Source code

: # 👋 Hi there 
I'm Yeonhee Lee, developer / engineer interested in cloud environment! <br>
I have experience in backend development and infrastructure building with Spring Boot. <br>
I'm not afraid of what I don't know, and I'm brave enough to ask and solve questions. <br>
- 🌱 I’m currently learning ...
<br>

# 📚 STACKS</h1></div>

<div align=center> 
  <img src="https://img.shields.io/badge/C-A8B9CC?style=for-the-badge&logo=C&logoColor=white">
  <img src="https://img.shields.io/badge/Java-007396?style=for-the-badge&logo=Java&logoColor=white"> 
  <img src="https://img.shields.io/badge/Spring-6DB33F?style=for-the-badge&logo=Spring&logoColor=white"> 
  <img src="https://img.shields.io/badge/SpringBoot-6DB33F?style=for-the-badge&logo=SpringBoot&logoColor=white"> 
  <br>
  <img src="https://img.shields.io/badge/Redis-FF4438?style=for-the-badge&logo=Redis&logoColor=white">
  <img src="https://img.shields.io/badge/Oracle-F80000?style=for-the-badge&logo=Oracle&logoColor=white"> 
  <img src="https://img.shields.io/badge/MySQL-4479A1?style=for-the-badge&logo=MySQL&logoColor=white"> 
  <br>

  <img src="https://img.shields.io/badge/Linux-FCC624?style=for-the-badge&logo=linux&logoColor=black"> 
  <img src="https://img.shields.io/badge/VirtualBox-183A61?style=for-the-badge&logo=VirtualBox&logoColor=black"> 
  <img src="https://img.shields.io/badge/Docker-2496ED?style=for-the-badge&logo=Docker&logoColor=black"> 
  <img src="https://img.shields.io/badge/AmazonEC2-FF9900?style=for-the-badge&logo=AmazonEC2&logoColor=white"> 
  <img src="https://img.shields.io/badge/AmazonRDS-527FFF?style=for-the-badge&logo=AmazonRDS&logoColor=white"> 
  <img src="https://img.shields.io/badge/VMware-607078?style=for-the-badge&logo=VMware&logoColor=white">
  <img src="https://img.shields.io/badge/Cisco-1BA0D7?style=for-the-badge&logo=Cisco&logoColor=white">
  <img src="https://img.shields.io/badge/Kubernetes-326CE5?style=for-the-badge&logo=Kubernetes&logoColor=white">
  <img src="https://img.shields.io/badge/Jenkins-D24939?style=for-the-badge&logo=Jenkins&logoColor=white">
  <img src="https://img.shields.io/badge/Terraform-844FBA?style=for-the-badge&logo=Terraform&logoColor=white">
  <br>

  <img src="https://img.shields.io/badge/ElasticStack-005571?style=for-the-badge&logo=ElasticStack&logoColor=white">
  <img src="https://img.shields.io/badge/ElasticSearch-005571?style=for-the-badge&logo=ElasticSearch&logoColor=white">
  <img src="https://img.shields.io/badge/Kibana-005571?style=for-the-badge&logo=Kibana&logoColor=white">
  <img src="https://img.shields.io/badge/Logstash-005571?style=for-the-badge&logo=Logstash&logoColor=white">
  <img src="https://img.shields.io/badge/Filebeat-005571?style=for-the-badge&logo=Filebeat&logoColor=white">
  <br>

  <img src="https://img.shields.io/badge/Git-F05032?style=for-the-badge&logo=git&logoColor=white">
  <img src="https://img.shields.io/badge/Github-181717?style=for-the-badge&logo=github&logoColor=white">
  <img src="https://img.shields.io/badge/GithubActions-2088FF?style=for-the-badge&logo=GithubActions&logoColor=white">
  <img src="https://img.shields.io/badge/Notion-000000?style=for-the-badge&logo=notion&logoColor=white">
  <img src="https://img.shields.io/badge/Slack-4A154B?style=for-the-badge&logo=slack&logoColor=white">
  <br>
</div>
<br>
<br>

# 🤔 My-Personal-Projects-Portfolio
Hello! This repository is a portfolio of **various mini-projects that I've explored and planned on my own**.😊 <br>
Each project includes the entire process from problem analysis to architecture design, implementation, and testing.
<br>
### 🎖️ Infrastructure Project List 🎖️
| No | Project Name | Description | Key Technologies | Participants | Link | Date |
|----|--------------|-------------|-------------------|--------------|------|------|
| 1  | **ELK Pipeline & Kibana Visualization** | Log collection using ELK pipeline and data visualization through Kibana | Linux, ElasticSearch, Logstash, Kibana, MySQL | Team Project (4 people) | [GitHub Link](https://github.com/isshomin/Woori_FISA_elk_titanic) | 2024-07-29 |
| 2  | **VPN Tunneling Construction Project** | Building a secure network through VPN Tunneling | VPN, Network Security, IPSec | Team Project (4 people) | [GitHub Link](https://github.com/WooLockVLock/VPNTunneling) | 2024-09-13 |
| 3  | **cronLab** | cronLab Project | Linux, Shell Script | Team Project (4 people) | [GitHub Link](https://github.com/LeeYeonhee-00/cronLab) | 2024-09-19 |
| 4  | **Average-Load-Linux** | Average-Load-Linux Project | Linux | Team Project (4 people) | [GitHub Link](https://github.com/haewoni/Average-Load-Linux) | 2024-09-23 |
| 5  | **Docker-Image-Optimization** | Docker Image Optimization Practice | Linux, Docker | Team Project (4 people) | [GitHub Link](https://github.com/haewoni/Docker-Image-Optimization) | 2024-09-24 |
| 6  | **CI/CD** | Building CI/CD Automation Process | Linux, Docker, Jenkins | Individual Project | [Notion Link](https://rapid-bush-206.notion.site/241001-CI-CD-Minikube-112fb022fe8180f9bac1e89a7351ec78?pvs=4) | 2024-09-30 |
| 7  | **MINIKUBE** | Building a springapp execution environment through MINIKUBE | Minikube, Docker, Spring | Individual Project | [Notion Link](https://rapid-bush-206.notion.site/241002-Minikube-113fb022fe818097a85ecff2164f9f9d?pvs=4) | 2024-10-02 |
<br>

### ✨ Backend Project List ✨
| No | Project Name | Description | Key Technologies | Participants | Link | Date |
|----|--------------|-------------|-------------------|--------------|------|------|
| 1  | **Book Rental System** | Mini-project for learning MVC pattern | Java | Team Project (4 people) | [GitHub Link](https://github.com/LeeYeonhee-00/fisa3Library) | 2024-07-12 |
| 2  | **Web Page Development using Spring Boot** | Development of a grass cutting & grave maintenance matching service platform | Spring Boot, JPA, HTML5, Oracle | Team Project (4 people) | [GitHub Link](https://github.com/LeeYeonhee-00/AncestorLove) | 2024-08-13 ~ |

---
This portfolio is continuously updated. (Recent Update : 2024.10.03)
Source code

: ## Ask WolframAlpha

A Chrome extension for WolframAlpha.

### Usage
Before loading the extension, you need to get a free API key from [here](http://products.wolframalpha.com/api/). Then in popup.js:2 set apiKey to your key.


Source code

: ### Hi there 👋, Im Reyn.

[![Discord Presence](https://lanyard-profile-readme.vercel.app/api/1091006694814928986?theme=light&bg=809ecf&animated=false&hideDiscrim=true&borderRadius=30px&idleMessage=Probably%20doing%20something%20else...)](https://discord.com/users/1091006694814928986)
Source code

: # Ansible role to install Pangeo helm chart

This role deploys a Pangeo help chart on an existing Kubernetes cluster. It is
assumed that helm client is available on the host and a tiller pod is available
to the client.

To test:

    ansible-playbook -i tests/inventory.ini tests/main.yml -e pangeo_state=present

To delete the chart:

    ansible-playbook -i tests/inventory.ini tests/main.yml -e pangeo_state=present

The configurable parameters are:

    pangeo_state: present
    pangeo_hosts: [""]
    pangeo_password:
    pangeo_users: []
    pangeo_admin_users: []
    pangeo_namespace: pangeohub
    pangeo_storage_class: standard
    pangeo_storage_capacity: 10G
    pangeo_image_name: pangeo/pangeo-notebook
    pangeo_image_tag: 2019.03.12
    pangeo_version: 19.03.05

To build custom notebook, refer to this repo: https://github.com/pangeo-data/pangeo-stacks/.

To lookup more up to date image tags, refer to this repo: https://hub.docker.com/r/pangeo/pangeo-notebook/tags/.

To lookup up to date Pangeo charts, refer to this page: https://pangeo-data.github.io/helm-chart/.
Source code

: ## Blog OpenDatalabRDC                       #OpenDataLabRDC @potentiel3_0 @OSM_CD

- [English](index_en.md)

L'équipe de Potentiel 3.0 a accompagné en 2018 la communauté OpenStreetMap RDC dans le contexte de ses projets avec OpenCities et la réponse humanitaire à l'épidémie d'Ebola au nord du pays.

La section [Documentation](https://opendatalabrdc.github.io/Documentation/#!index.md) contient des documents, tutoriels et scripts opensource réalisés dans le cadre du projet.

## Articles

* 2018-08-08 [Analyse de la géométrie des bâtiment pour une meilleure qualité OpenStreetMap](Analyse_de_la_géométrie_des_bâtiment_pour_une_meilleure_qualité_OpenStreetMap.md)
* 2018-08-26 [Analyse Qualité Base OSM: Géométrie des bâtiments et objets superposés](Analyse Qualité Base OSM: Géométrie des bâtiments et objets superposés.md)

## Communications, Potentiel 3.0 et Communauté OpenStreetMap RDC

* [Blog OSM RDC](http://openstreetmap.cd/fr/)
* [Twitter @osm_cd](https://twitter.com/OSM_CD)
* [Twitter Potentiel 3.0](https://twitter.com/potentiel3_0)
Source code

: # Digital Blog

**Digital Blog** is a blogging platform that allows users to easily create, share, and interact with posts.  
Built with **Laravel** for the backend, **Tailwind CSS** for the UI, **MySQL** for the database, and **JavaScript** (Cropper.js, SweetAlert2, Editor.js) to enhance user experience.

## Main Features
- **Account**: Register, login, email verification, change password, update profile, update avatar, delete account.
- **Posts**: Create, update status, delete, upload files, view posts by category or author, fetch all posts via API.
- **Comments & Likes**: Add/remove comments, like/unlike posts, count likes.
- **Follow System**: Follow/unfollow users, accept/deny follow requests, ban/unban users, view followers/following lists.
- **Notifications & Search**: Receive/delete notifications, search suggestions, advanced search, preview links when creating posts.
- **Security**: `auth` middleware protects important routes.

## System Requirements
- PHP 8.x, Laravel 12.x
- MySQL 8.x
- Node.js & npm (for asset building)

=======

→ Task prompt: A verbatim transcription is needed of the lines above, starting at the line with "To lookup more" and ending at the line with "[Blog OSM RDC](http://openstreetmap.cd/fr/)", both included, and of nothing else.

→ Exercise output:
To lookup more up to date image tags, refer to this repo: https://hub.docker.com/r/pangeo/pangeo-notebook/tags/.

To lookup up to date Pangeo charts, refer to this page: https://pangeo-data.github.io/helm-chart/.
Source code

: ## Blog OpenDatalabRDC                       #OpenDataLabRDC @potentiel3_0 @OSM_CD

- [English](index_en.md)

L'équipe de Potentiel 3.0 a accompagné en 2018 la communauté OpenStreetMap RDC dans le contexte de ses projets avec OpenCities et la réponse humanitaire à l'épidémie d'Ebola au nord du pays.

La section [Documentation](https://opendatalabrdc.github.io/Documentation/#!index.md) contient des documents, tutoriels et scripts opensource réalisés dans le cadre du projet.

## Articles

* 2018-08-08 [Analyse de la géométrie des bâtiment pour une meilleure qualité OpenStreetMap](Analyse_de_la_géométrie_des_bâtiment_pour_une_meilleure_qualité_OpenStreetMap.md)
* 2018-08-26 [Analyse Qualité Base OSM: Géométrie des bâtiments et objets superposés](Analyse Qualité Base OSM: Géométrie des bâtiments et objets superposés.md)

## Communications, Potentiel 3.0 et Communauté OpenStreetMap RDC

* [Blog OSM RDC](http://openstreetmap.cd/fr/)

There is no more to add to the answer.